Folha de S.Paulo

O ‘call center do inferno’

Com acesso fácil a dados de usuários, golpistas se especializ­am em tirar dinheiro

- Ronaldo Lemos Advogado, diretor do Instituto de Tecnologia e Sociedade do Rio de Janeiro

É preciso ser claro e sem rodeios: o sistema de identifica­ção utilizado no Brasil colapsou. Em vez de servir para provar a identidade de uma pessoa, esse sistema é hoje uma chaga aberta que está sendo explorada por criminosos, por meio de golpes cada vez mais sofisticad­os.

RG, CPF, endereço, nome do pai e da mãe, número do celular e vários outros dados pessoais que o país utiliza como identifica­ção são hoje ferramenta­s para extorsões, golpes, cadastros ilegítimos e assim por diante.

A razão para isso é uma só: todos os dados de identifica­ção de praticamen­te todas as pessoas do país vazaram. Esses dados estão hoje livremente disponívei­s online ao alcance de golpistas e organizaçõ­es criminosas.

Uma verdadeira indústria surgiu para explorar essas informaçõe­s. Além do famoso golpe do WhatsApp, que manda mensagem para o pai ou a mãe de uma pessoa alegando emergência e pedindo uma transferên­cia de dinheiro imediata, a cada dia surge um golpe novo no país.

Por exemplo, o golpe do falso call center. O criminoso identifica facilmente o banco em que a pessoa tem conta. Liga então para ela a partir de um número forjado (“spoofed”) que correspond­e exatamente ao número do banco. A pessoa atende e ouve uma voz 100% profission­al, idêntica a dos call centers.

O criminoso então repassa alguns dados da pessoa para ela confirmar. Na sequência, alega que houve um problema de segurança com a conta e que vai transferir para a área de segurança do banco.

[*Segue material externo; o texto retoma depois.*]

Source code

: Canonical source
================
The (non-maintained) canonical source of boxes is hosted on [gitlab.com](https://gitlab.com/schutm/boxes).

A ligação é transferid­a para outra pessoa, também com voz e postura 100% profission­al.

A segunda pessoa então começa a passar “orientaçõe­s” para a vítima. Nesse processo, muitas vezes consegue extrair as senhas e até mesmo convencê-la a fazer transferên­cias bancárias de “teste” para outras contas. Quem é vítima desse golpe fica atônito: como podem saber todos os meus dados? Como podem ter me ligado a partir do telefone do banco em que tenho conta? Ações infelizmen­te fáceis de serem feitas no contexto atual.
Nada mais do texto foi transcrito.